Background: Cooperative conservation:
Executive order facilitation of cooperative
conservation (note EPA is involved, as is Council on Env. Quality):
The Omaha session was 5th in 24 such
How the session operated:
The session began with a group recitation
of the Pledge of Allegiance.
Director Hall - http://www.fws.gov/offices/H.DaleHall.htm
- opened the session with remarks that indicated an interest in how the
feds could encourage conservation and respect property owner rights. The
goal, as reported by Omaha World Herald reporter Nancy Gardner: "If
we do this right, (regulations) should decrease," he said, because
landowners would voluntarily be doing "good deeds." He
suggested the way to do this would be found by answers offered to the five
suggested questions that were given to the attendees on a card they received
upon entry. These questions are:
can the federal government enhance wildlife habitat, species protection,
and other conservation outcomes through regulatory and voluntary conservation
can the federal government enhance cooperation among federal agencies and
with states, tribes, and local communities in the application of environmental
protection and conservation laws?
can the federal government work with states, tribes, and other public-
and private-sector partners to improve science used in environmental protection
can the federal government work cooperatively with businesses and landowners
to protect the environment and promote conservation?
can the federal government better respect the interests of people with
ownership in land, water, and other natural resources?
Written responses can be offered by
stating "Listening Session Comments" in the subject line and
sending to Beth Duff, contact info here:
These will supposedly receive equal weight to the recorded spoken
Everyone was given a card with a number,
and the questions, as they entered. Testimony was given by cardholders
in numbered order. At 2 minutes, a signal was given the speaker,
and another 30 seconds allowed. The moderator cut off eveyone
promptly at the end of 2.5 minutes.
Time began after giving name, name spelling.
Group affiliation and town affiliation was also requested.
Tip: A good use of time used by
many was to thank the Director for his time prior to offering their name
and name spelling.
98 cards were issued in Omaha.
Session started promptly at 1. There was a short break ~ 2:15
- great time to network. We were done ~3:50.

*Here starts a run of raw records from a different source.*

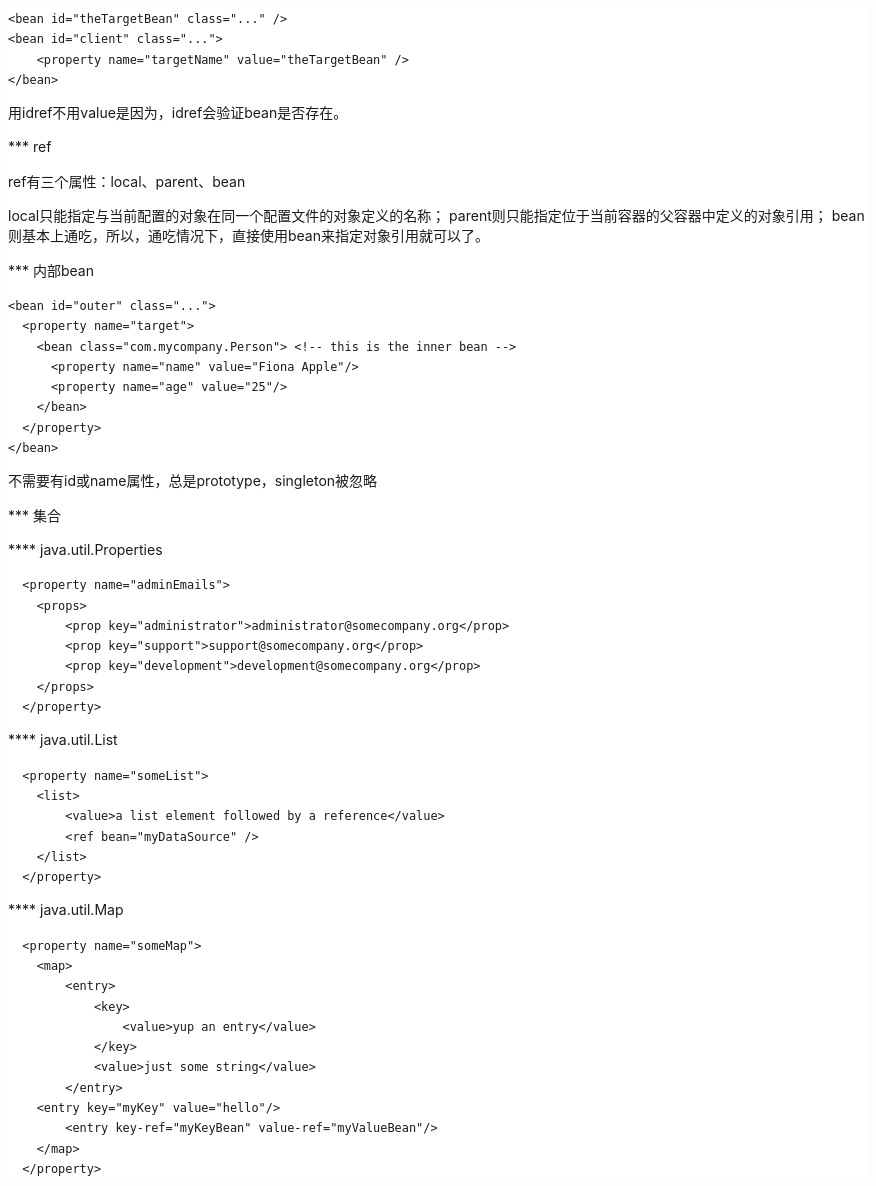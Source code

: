     <bean id="theTargetBean" class="..." />
    <bean id="client" class="...">
        <property name="targetName" value="theTargetBean" />
    </bean> 

用idref不用value是因为，idref会验证bean是否存在。

*** ref

ref有三个属性：local、parent、bean

local只能指定与当前配置的对象在同一个配置文件的对象定义的名称；
parent则只能指定位于当前容器的父容器中定义的对象引用；
bean则基本上通吃，所以，通吃情况下，直接使用bean来指定对象引用就可以了。

*** 内部bean

    <bean id="outer" class="...">
      <property name="target">
        <bean class="com.mycompany.Person"> <!-- this is the inner bean -->
          <property name="name" value="Fiona Apple"/>
          <property name="age" value="25"/>
        </bean>
      </property>
    </bean>

不需要有id或name属性，总是prototype，singleton被忽略

*** 集合

**** java.util.Properties

      <property name="adminEmails">
        <props>
            <prop key="administrator">administrator@somecompany.org</prop>
            <prop key="support">support@somecompany.org</prop>
            <prop key="development">development@somecompany.org</prop>
        </props>
      </property>

**** java.util.List

      <property name="someList">
        <list>
            <value>a list element followed by a reference</value>
            <ref bean="myDataSource" />
        </list>
      </property>

**** java.util.Map

      <property name="someMap">
        <map>
            <entry>
                <key>
                    <value>yup an entry</value>
                </key>
                <value>just some string</value>
            </entry>
    	<entry key="myKey" value="hello"/>
            <entry key-ref="myKeyBean" value-ref="myValueBean"/>
        </map>
      </property>
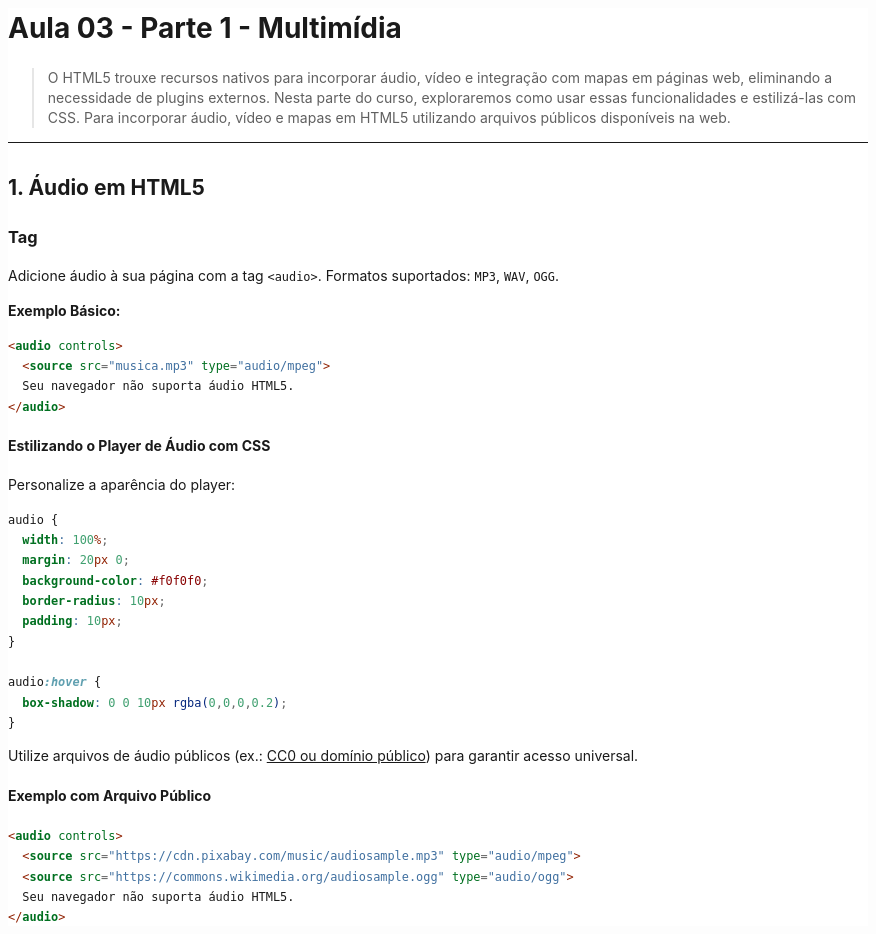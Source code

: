 # Aula 03 - Parte 1 - Multimídia 

> O HTML5 trouxe recursos nativos para incorporar áudio, vídeo e integração com mapas em páginas web, eliminando a necessidade de plugins externos.
> Nesta parte do curso, exploraremos como usar essas funcionalidades e estilizá-las com CSS.
> Para incorporar áudio, vídeo e mapas em HTML5 utilizando arquivos públicos disponíveis na web.


---

## **1. Áudio em HTML5**

### **Tag  <audio>**  

Adicione áudio à sua página com a tag `<audio>`. Formatos suportados: `MP3`, `WAV`, `OGG`.

**Exemplo Básico:**
```html
<audio controls>
  <source src="musica.mp3" type="audio/mpeg">
  Seu navegador não suporta áudio HTML5.
</audio>
```

#### **Estilizando o Player de Áudio com CSS**  

Personalize a aparência do player:

```css
audio {
  width: 100%;
  margin: 20px 0;
  background-color: #f0f0f0;
  border-radius: 10px;
  padding: 10px;
}

audio:hover {
  box-shadow: 0 0 10px rgba(0,0,0,0.2);
}
```

Utilize arquivos de áudio públicos (ex.: [CC0 ou domínio público](https://creativecommons.org/publicdomain/)) para garantir acesso universal.

#### **Exemplo com Arquivo Público**  
```html
<audio controls>
  <source src="https://cdn.pixabay.com/music/audiosample.mp3" type="audio/mpeg">
  <source src="https://commons.wikimedia.org/audiosample.ogg" type="audio/ogg">
  Seu navegador não suporta áudio HTML5.
</audio>
```
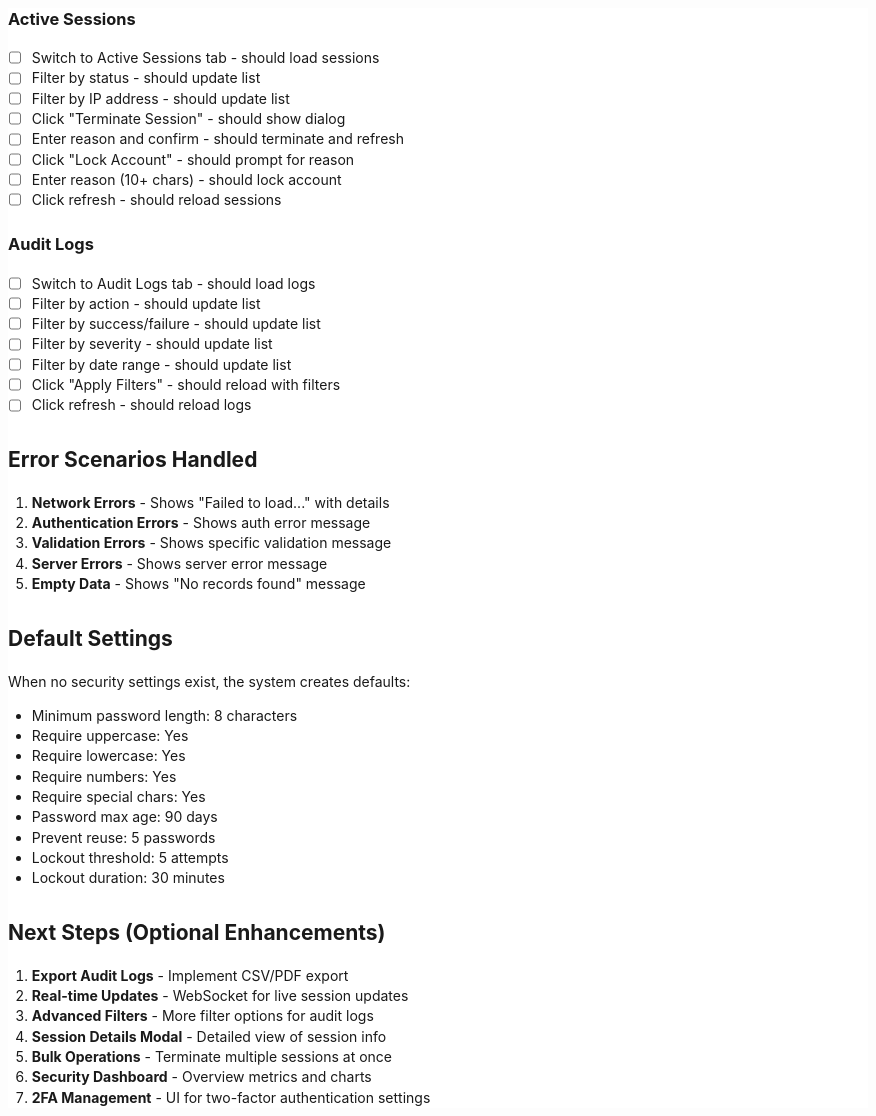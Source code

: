 ### Active Sessions
- [ ] Switch to Active Sessions tab - should load sessions
- [ ] Filter by status - should update list
- [ ] Filter by IP address - should update list
- [ ] Click "Terminate Session" - should show dialog
- [ ] Enter reason and confirm - should terminate and refresh
- [ ] Click "Lock Account" - should prompt for reason
- [ ] Enter reason (10+ chars) - should lock account
- [ ] Click refresh - should reload sessions

### Audit Logs
- [ ] Switch to Audit Logs tab - should load logs
- [ ] Filter by action - should update list
- [ ] Filter by success/failure - should update list
- [ ] Filter by severity - should update list
- [ ] Filter by date range - should update list
- [ ] Click "Apply Filters" - should reload with filters
- [ ] Click refresh - should reload logs

## Error Scenarios Handled

1. **Network Errors** - Shows "Failed to load..." with details
2. **Authentication Errors** - Shows auth error message
3. **Validation Errors** - Shows specific validation message
4. **Server Errors** - Shows server error message
5. **Empty Data** - Shows "No records found" message

## Default Settings

When no security settings exist, the system creates defaults:
- Minimum password length: 8 characters
- Require uppercase: Yes
- Require lowercase: Yes
- Require numbers: Yes
- Require special chars: Yes
- Password max age: 90 days
- Prevent reuse: 5 passwords
- Lockout threshold: 5 attempts
- Lockout duration: 30 minutes

## Next Steps (Optional Enhancements)

1. **Export Audit Logs** - Implement CSV/PDF export
2. **Real-time Updates** - WebSocket for live session updates
3. **Advanced Filters** - More filter options for audit logs
4. **Session Details Modal** - Detailed view of session info
5. **Bulk Operations** - Terminate multiple sessions at once
6. **Security Dashboard** - Overview metrics and charts
7. **2FA Management** - UI for two-factor authentication settings
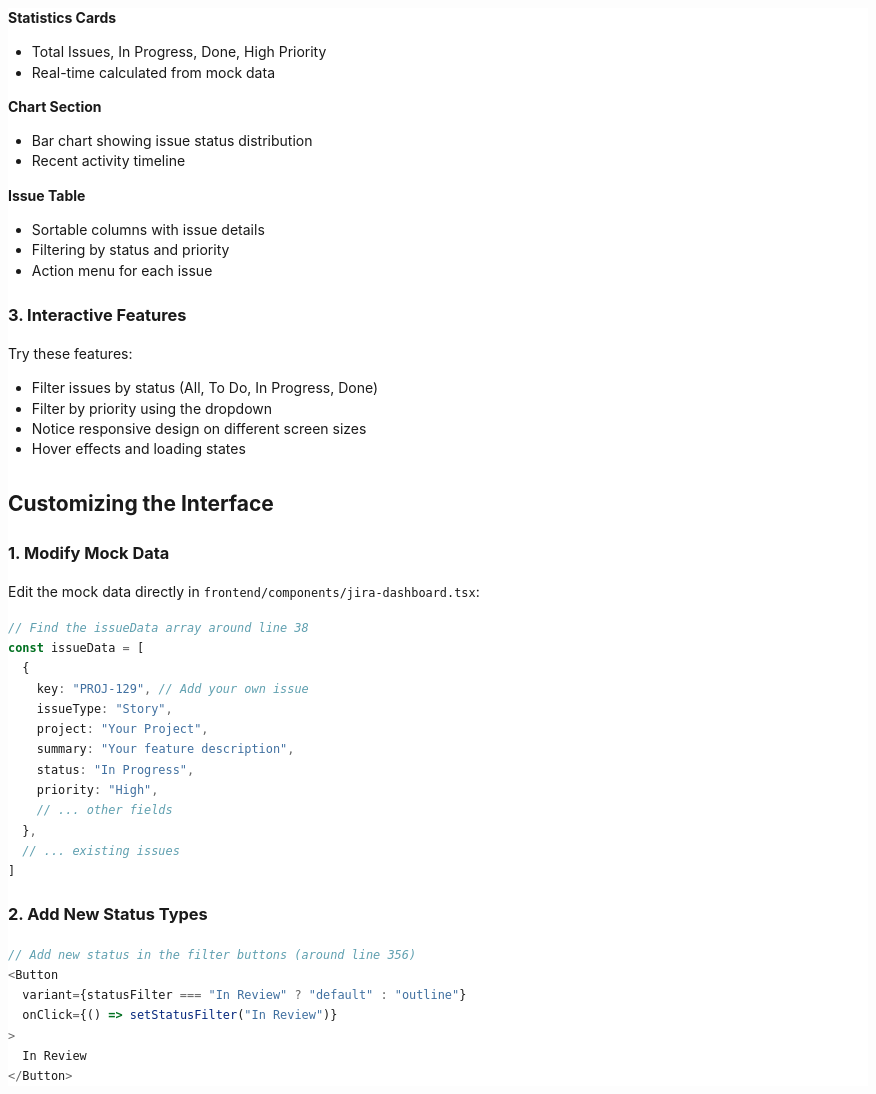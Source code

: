**Statistics Cards**
- Total Issues, In Progress, Done, High Priority
- Real-time calculated from mock data

**Chart Section**
- Bar chart showing issue status distribution
- Recent activity timeline

**Issue Table**
- Sortable columns with issue details
- Filtering by status and priority
- Action menu for each issue

### 3. Interactive Features

Try these features:
- Filter issues by status (All, To Do, In Progress, Done)
- Filter by priority using the dropdown
- Notice responsive design on different screen sizes
- Hover effects and loading states

## Customizing the Interface

### 1. Modify Mock Data

Edit the mock data directly in `frontend/components/jira-dashboard.tsx`:

```typescript
// Find the issueData array around line 38
const issueData = [
  {
    key: "PROJ-129", // Add your own issue
    issueType: "Story",
    project: "Your Project",
    summary: "Your feature description",
    status: "In Progress",
    priority: "High",
    // ... other fields
  },
  // ... existing issues
]
```

### 2. Add New Status Types

```typescript
// Add new status in the filter buttons (around line 356)
<Button
  variant={statusFilter === "In Review" ? "default" : "outline"}
  onClick={() => setStatusFilter("In Review")}
>
  In Review
</Button>
```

The most representation by any one interest group was the Home Builders
Associations, developers, and their attorneys. They seem most aggreived
by the fines imposed on their industry by EPA (their words) for failing
to meet new storm water regulations. Their suggested action is to
have EPA (I guess) build up its staff in order to do inspections during
construction and "red tag" (stop) construction until the regulatory
inadequacy is met. Based on their turnout numbers and comments,
and my view of the low probability that any environmental agency will quickly
restructure their enforcement program to offer this kind of help, I suggest
that this business sector is in the biggest need (among attendees) for
technical and compliance assistance from our peers.
Local agencies and organizations asked
for more federal dollars to continue the good work that was being done
so well under the existing system. Specifically mentioned was LIP,
the Landowner Incentive Program, about which I know nothing.
NGOs emphasized the need for more funds
for environmental education, the worth of the Endangered Species Act, and
questioned the wisdom of drilling for oil at Teshekpuk Lake (that was me,
actually, as a concerned citizen and former north slope resident).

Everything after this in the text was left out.